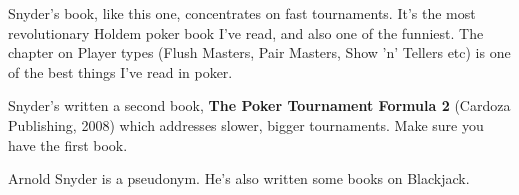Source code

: Snyder's book, like this one, concentrates on fast tournaments. It's
the most revolutionary Holdem poker book I've read, and also one of
the funniest. The chapter on Player types (Flush Masters, Pair Masters,
Show 'n' Tellers etc) is one of the best things I've read in poker.

Snyder's written a second book, \textbf{The Poker Tournament Formula 2}
(Cardoza Publishing, 2008) which addresses slower, bigger
tournaments. Make sure you have the first book.

Arnold Snyder is a pseudonym. He's also written some books on Blackjack.
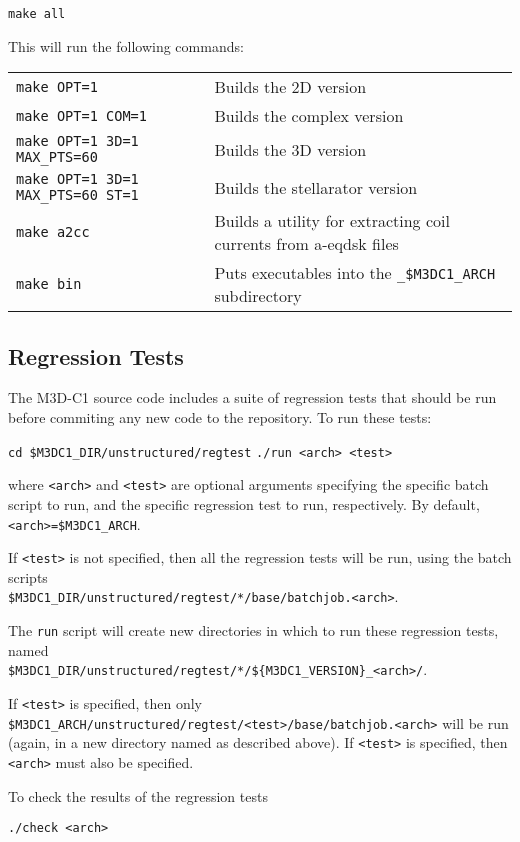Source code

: \texttt{make all}

This will run the following commands:

\begin{tabular}{ll}
\texttt{make OPT=1} & Builds the 2D version\\
\texttt{make OPT=1 COM=1} & Builds the complex version\\
\texttt{make OPT=1 3D=1 MAX\_PTS=60} & Builds the 3D version\\
\texttt{make OPT=1 3D=1 MAX\_PTS=60 ST=1} & Builds the stellarator version\\
\texttt{make a2cc} & Builds a utility for extracting coil currents
from a-eqdsk files\\
\texttt{make bin} & Puts executables into the \texttt{\_\$M3DC1\_ARCH} subdirectory\\
\end{tabular}


\subsection{Regression Tests}

The M3D-C1 source code includes a suite of regression tests that
should be run before commiting any new code to the repository.  To run
these tests:

\texttt{cd \$M3DC1\_DIR/unstructured/regtest}
\texttt{./run <arch> <test>}

where \texttt{<arch>} and \texttt{<test>} are optional arguments
specifying the specific batch script to run, and the specific
regression test to run, respectively.  By default,
\texttt{<arch>=\$M3DC1\_ARCH}.

If \texttt{<test>} is not
specified, then all the regression tests will be run, using the batch
scripts\\
\texttt{\$M3DC1\_DIR/unstructured/regtest/*/base/batchjob.<arch>}.

The \texttt{run} script will create new directories in which to run
these regression tests, named\\
\texttt{\$M3DC1\_DIR/unstructured/regtest/*/\$\{M3DC1\_VERSION\}\_<arch>/}.

If \texttt{<test>} is specified, then only
\texttt{\$M3DC1\_ARCH/unstructured/regtest/<test>/base/batchjob.<arch>}
will be run (again, in a new directory named as described above).  If
\texttt{<test>} is specified, then \texttt{<arch>} must also be
specified.

To check the results of the regression tests

\texttt{./check <arch>}


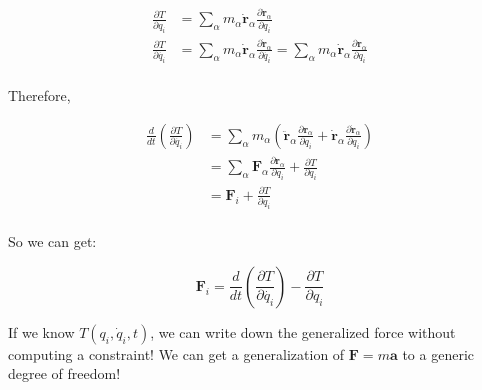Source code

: \begin{align*}
    \frac {\partial T}{\partial q_i} &= \sum_\alpha m_\alpha \dot{\mathbf{r}}_\alpha \frac{\partial \dot{\mathbf{r}}_\alpha}{\partial q_i} \\
    \frac {\partial T}{\partial \dot{q_i}} &= \sum_\alpha m_\alpha \dot{\mathbf{r}}_\alpha \frac{\partial \dot{\mathbf{r}}_\alpha}{\partial \dot{q_i}} = \sum_\alpha m_\alpha \dot{\mathbf{r}}_\alpha \frac{\partial \mathbf{r}_\alpha}{\partial q_i}\\
\end{align*}

Therefore, 

\begin{align*}
    \frac{d}{dt} (\frac {\partial T}{\partial \dot{q_i}}) &= \sum_\alpha m_\alpha \left(\ddot{\mathbf{r}}_\alpha \frac{\partial \mathbf{r}_\alpha}{\partial q_i} + \dot{\mathbf{r}}_\alpha \frac{\partial \dot{\mathbf{r}}_\alpha}{\partial q_i}\right) \\
    &= \sum_\alpha \mathbf{F}_\alpha \frac{\partial \mathbf{r}_\alpha}{\partial q_i} + \frac{\partial T}{\partial q_i} \\
    &= \mathbf{F}_i + \frac{\partial T}{\partial q_i} \\
\end{align*}

So we can get:

\[
    \mathbf{F}_i = \frac{d}{dt} (\frac {\partial T}{\partial \dot{q_i}}) - \frac{\partial T}{\partial q_i}
\]

If we know $T(q_i, \dot{q}_i, t)$, we can write down the generalized force without computing a constraint! We can get a generalization of $\mathbf{F}=m\mathbf{a}$ to a generic degree of freedom!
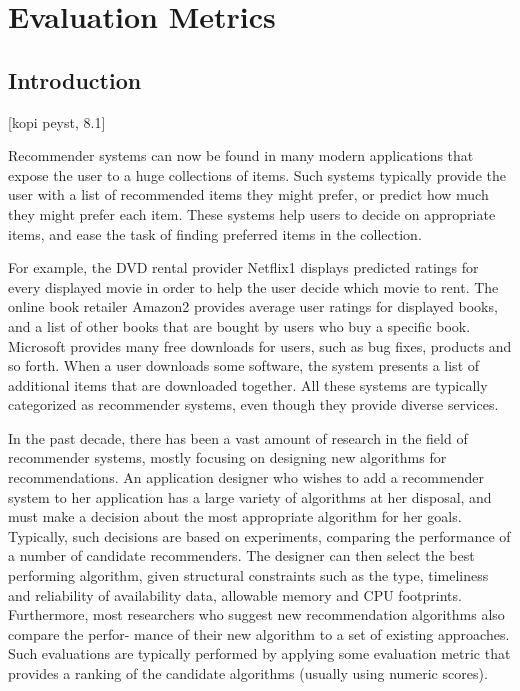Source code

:
\section{Evaluation Metrics}\label{section:evaluation_metrics}

\subsection{Introduction}
[kopi peyst, 8.1]

Recommender systems can now be found in many modern applications that expose the user to a huge collections of items. Such systems typically provide the user with a list of recommended items they might prefer, or predict how much they might prefer each item. These systems help users to decide on appropriate items, and ease the task of finding preferred items in the collection.

For example, the DVD rental provider Netflix1 displays predicted ratings for every displayed movie in order to help the user decide which movie to rent. The online book retailer Amazon2 provides average user ratings for displayed books, and a list of other books that are bought by users who buy a specific book. Microsoft provides many free downloads for users, such as bug fixes, products and so forth. When a user downloads some software, the system presents a list of additional items that are downloaded together. All these systems are typically categorized as recommender systems, even though they provide diverse services.

In the past decade, there has been a vast amount of research in the field of recommender systems, mostly focusing on designing new algorithms for recommendations. An application designer who wishes to add a recommender system to her application has a large variety of algorithms at her disposal, and must make a decision about the most appropriate algorithm for her goals. Typically, such decisions are based on experiments, comparing the performance of a number of candidate recommenders. The designer can then select the best performing algorithm, given structural constraints such as the type, timeliness and reliability of availability data, allowable memory and CPU footprints. Furthermore, most researchers who suggest new recommendation algorithms also compare the perfor- mance of their new algorithm to a set of existing approaches. Such evaluations are typically performed by applying some evaluation metric that provides a ranking of the candidate algorithms (usually using numeric scores).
────────────────
◆ **YOUR GOAL**:
Look above for the line containing "which to run", then write out every line from there down to the line containing "[kopi peyst, 8.1]", that line included, with no pictures.

◆ **YOUR RESPONSE**:
The \texttt{run} script will create new directories in which to run
these regression tests, named\\
\texttt{\$M3DC1\_DIR/unstructured/regtest/*/\$\{M3DC1\_VERSION\}\_<arch>/}.

If \texttt{<test>} is specified, then only
\texttt{\$M3DC1\_ARCH/unstructured/regtest/<test>/base/batchjob.<arch>}
will be run (again, in a new directory named as described above).  If
\texttt{<test>} is specified, then \texttt{<arch>} must also be
specified.

To check the results of the regression tests

\texttt{./check <arch>}


Source code

: \begin{align*}
    \frac {\partial T}{\partial q_i} &= \sum_\alpha m_\alpha \dot{\mathbf{r}}_\alpha \frac{\partial \dot{\mathbf{r}}_\alpha}{\partial q_i} \\
    \frac {\partial T}{\partial \dot{q_i}} &= \sum_\alpha m_\alpha \dot{\mathbf{r}}_\alpha \frac{\partial \dot{\mathbf{r}}_\alpha}{\partial \dot{q_i}} = \sum_\alpha m_\alpha \dot{\mathbf{r}}_\alpha \frac{\partial \mathbf{r}_\alpha}{\partial q_i}\\
\end{align*}

Therefore, 

\begin{align*}
    \frac{d}{dt} (\frac {\partial T}{\partial \dot{q_i}}) &= \sum_\alpha m_\alpha \left(\ddot{\mathbf{r}}_\alpha \frac{\partial \mathbf{r}_\alpha}{\partial q_i} + \dot{\mathbf{r}}_\alpha \frac{\partial \dot{\mathbf{r}}_\alpha}{\partial q_i}\right) \\
    &= \sum_\alpha \mathbf{F}_\alpha \frac{\partial \mathbf{r}_\alpha}{\partial q_i} + \frac{\partial T}{\partial q_i} \\
    &= \mathbf{F}_i + \frac{\partial T}{\partial q_i} \\
\end{align*}

So we can get:

\[
    \mathbf{F}_i = \frac{d}{dt} (\frac {\partial T}{\partial \dot{q_i}}) - \frac{\partial T}{\partial q_i}
\]

If we know $T(q_i, \dot{q}_i, t)$, we can write down the generalized force without computing a constraint! We can get a generalization of $\mathbf{F}=m\mathbf{a}$ to a generic degree of freedom!
Source code

:
\section{Evaluation Metrics}\label{section:evaluation_metrics}

\subsection{Introduction}
[kopi peyst, 8.1]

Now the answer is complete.